=== Your instructions ===
Where the word "which" occurs in a line of the listing below, copy that line.
BEGIN Data
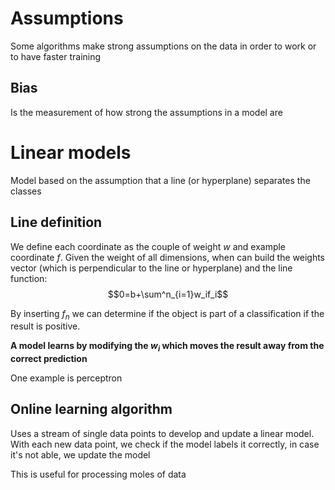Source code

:# Assumptions
Some algorithms make strong assumptions on the data in order to work or to have faster training
## Bias
Is the measurement of how strong the assumptions in a model are

# Linear models
Model based on the assumption that a line (or hyperplane) separates the classes


## Line definition
We define each coordinate as the couple of weight $w$ and example coordinate $f$. Given the weight of all dimensions, when can build the weights vector (which is perpendicular to the line or hyperplane) and the line function: 
$$0=b+\sum^n_{i=1}w_if_i$$

By inserting $f_n$ we can determine if the object is part of a classification if the result is positive.

**A model learns by modifying the $w_i$ which moves the result away from the correct prediction** 

One example is perceptron

## Online learning algorithm
Uses a stream of single data points to develop and update a linear model. With each new data point, we check if the model labels it correctly, in case it's not able, we update the model

This is useful for processing moles of data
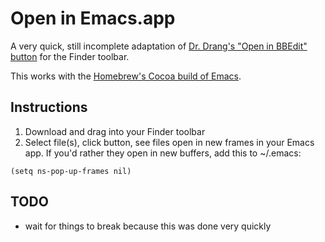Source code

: # Open in Emacs.app

A very quick, still incomplete adaptation of [Dr. Drang's "Open in BBEdit" button](http://www.leancrew.com/all-this/2012/09/bbedit-finder-toolbar-icon/) for the Finder toolbar. 

This works with the
[Homebrew's Cocoa build of Emacs](https://github.com/mxcl/homebrew/blob/master/Library/Formula/emacs.rb).

## Instructions

1. Download and drag into your Finder toolbar
2. Select file(s), click button, see files open in new frames in your
Emacs app. If you'd rather they open in new buffers, add this to
~/.emacs:

`(setq ns-pop-up-frames nil)`

## TODO

- wait for things to break because this was done very quickly
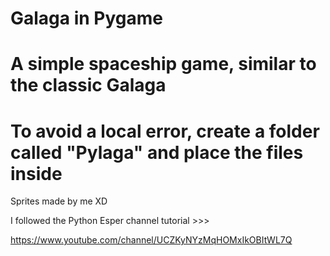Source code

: # Galaga in Pygame
# A simple spaceship game, similar to the classic Galaga
# To avoid a local error, create a folder called "Pylaga" and place the files inside
Sprites made by me XD

I followed the Python Esper channel tutorial >>>

https://www.youtube.com/channel/UCZKyNYzMqHOMxIkOBItWL7Q
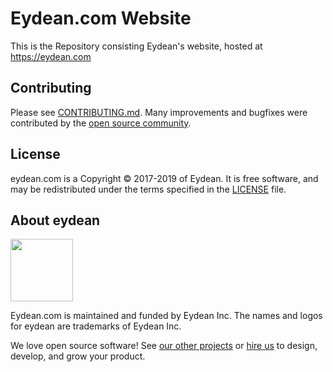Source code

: # Eydean.com Website

This is the Repository consisting Eydean's website, hosted at https://eydean.com

Contributing
------------

Please see [CONTRIBUTING.md](https://github.com/eydean/eydean.com/blob/gh-pages/CONTRIBUTING.md). Many improvements and bugfixes were contributed by the [open source
community](https://github.com/eydean/eydean.com/graphs/contributors).

License
-------

eydean.com is a Copyright © 2017-2019 of Eydean. It is free software, and may be redistributed under the terms specified in the [LICENSE](/LICENSE) file.

About eydean
----------------

<img src="https://eydean.com/images/logo.svg" width="100">

Eydean.com is maintained and funded by Eydean Inc. 
The names and logos for eydean are trademarks of Eydean Inc.

We love open source software!
See [our other projects][community] or
[hire us][hire] to design, develop, and grow your product.

[community]: https://eydean.com/services/community-outreach?utm_source=github
[hire]: https://eydean.com/hire-us?utm_source=github
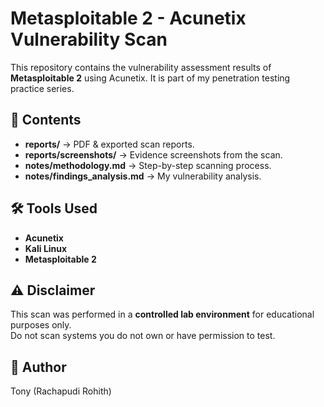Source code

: # Metasploitable 2 - Acunetix Vulnerability Scan

This repository contains the vulnerability assessment results of **Metasploitable 2** using Acunetix.
It is part of my penetration testing practice series.

## 📂 Contents
- **reports/** → PDF & exported scan reports.
- **reports/screenshots/** → Evidence screenshots from the scan.
- **notes/methodology.md** → Step-by-step scanning process.
- **notes/findings_analysis.md** → My vulnerability analysis.

## 🛠 Tools Used
- **Acunetix**
- **Kali Linux**
- **Metasploitable 2**

## ⚠ Disclaimer
This scan was performed in a **controlled lab environment** for educational purposes only.  
Do not scan systems you do not own or have permission to test.

## 👤 Author
Tony (Rachapudi Rohith)
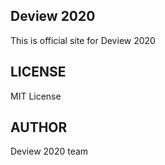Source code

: ## Deview 2020
This is official site for Deview 2020
## LICENSE
MIT License
## AUTHOR
Deview 2020 team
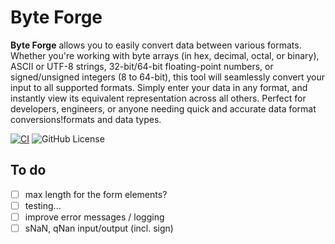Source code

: # Byte Forge

**Byte Forge** allows you to easily convert data between various formats.
Whether you're working with byte arrays (in hex, decimal, octal, or binary),
ASCII or UTF-8 strings, 32-bit/64-bit floating-point numbers, or signed/unsigned
integers (8 to 64-bit), this tool will seamlessly convert your input to all
supported formats. Simply enter your data in any format, and instantly view its
equivalent representation across all others. Perfect for developers, engineers,
or anyone needing quick and accurate data format conversions!formats and data
types.

[![CI](https://github.com/piscilus/byteforge/actions/workflows/ci.yml/badge.svg)](https://github.com/piscilus/byteforge/actions/workflows/ci.yml)
![GitHub License](https://img.shields.io/github/license/piscilus/byteforge)

## To do

- [ ] max length for the form elements?
- [ ] testing...
- [ ] improve error messages / logging
- [ ] sNaN, qNan input/output (incl. sign)

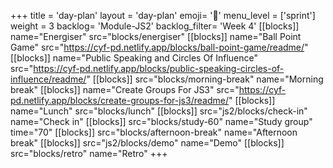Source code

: +++
title = 'day-plan'
layout = 'day-plan'
emoji= '📝'
menu_level = ['sprint']
weight = 3
backlog= 'Module-JS2'
backlog_filter= 'Week 4'
[[blocks]]
name="Energiser"
src="blocks/energiser"
[[blocks]]
name="Ball Point Game"
src="https://cyf-pd.netlify.app/blocks/ball-point-game/readme/"
[[blocks]]
name="Public Speaking and Circles Of Influence"
src="https://cyf-pd.netlify.app/blocks/public-speaking-circles-of-influence/readme/"
[[blocks]]
src="blocks/morning-break"
name="Morning break"
[[blocks]]
name="Create Groups For JS3"
src="https://cyf-pd.netlify.app/blocks/create-groups-for-js3/readme/"
[[blocks]]
name="Lunch"
src="blocks/lunch"
[[blocks]]
src="js2/blocks/check-in"
name="Check in"
[[blocks]]
src="blocks/study-60"
name="Study group"
time="70"
[[blocks]]
src="blocks/afternoon-break"
name="Afternoon break"
[[blocks]]
src="js2/blocks/demo"
name="Demo"
[[blocks]]
src="blocks/retro"
name="Retro"
+++
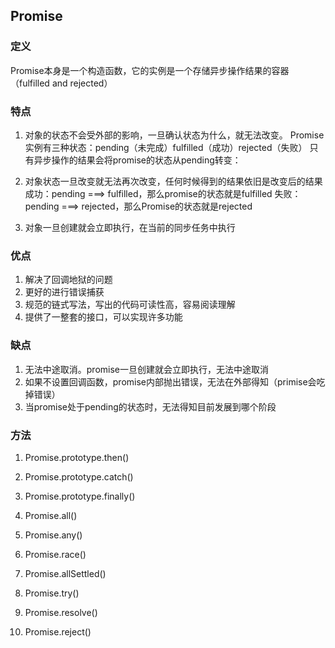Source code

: ## Promise

### 定义
Promise本身是一个构造函数，它的实例是一个存储异步操作结果的容器（fulfilled and rejected）

### 特点
1. 对象的状态不会受外部的影响，一旦确认状态为什么，就无法改变。
Promise实例有三种状态：pending（未完成）fulfilled（成功）rejected（失败）
只有异步操作的结果会将promise的状态从pending转变：

2. 对象状态一旦改变就无法再次改变，任何时候得到的结果依旧是改变后的结果
成功：pending ===> fulfilled，那么promise的状态就是fulfilled
失败：pending ===> rejected，那么Promise的状态就是rejected

3. 对象一旦创建就会立即执行，在当前的同步任务中执行

### 优点
1. 解决了回调地狱的问题
2. 更好的进行错误捕获
3. 规范的链式写法，写出的代码可读性高，容易阅读理解
4. 提供了一整套的接口，可以实现许多功能

### 缺点
1. 无法中途取消。promise一旦创建就会立即执行，无法中途取消
2. 如果不设置回调函数，promise内部抛出错误，无法在外部得知（primise会吃掉错误）
3. 当promise处于pending的状态时，无法得知目前发展到哪个阶段

### 方法
1. Promise.prototype.then() 

2. Promise.prototype.catch()

3. Promise.prototype.finally()

4. Promise.all()

5. Promise.any()

6. Promise.race()

7. Promise.allSettled()

8. Promise.try()

9. Promise.resolve()

10. Promise.reject()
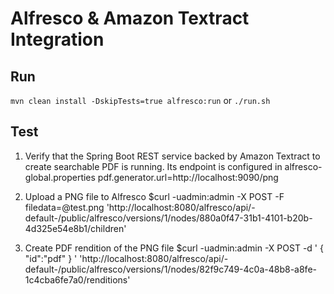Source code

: # Alfresco & Amazon Textract Integration

## Run
`mvn clean install -DskipTests=true alfresco:run` or `./run.sh` 


## Test
1. Verify that the Spring Boot REST service backed by Amazon Textract to create searchable PDF is running. Its endpoint is configured in alfresco-global.properties
pdf.generator.url=http://localhost:9090/png

2. Upload a PNG file to Alfresco
$curl -uadmin:admin -X POST -F filedata=@test.png 'http://localhost:8080/alfresco/api/-default-/public/alfresco/versions/1/nodes/880a0f47-31b1-4101-b20b-4d325e54e8b1/children'

3. Create PDF rendition of the PNG file
$curl -uadmin:admin -X POST -d '
{
  "id":"pdf"
}
' 'http://localhost:8080/alfresco/api/-default-/public/alfresco/versions/1/nodes/82f9c749-4c0a-48b8-a8fe-1c4cba6fe7a0/renditions'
END Data
=== Reply ===
We define each coordinate as the couple of weight $w$ and example coordinate $f$. Given the weight of all dimensions, when can build the weights vector (which is perpendicular to the line or hyperplane) and the line function: 
**A model learns by modifying the $w_i$ which moves the result away from the correct prediction** 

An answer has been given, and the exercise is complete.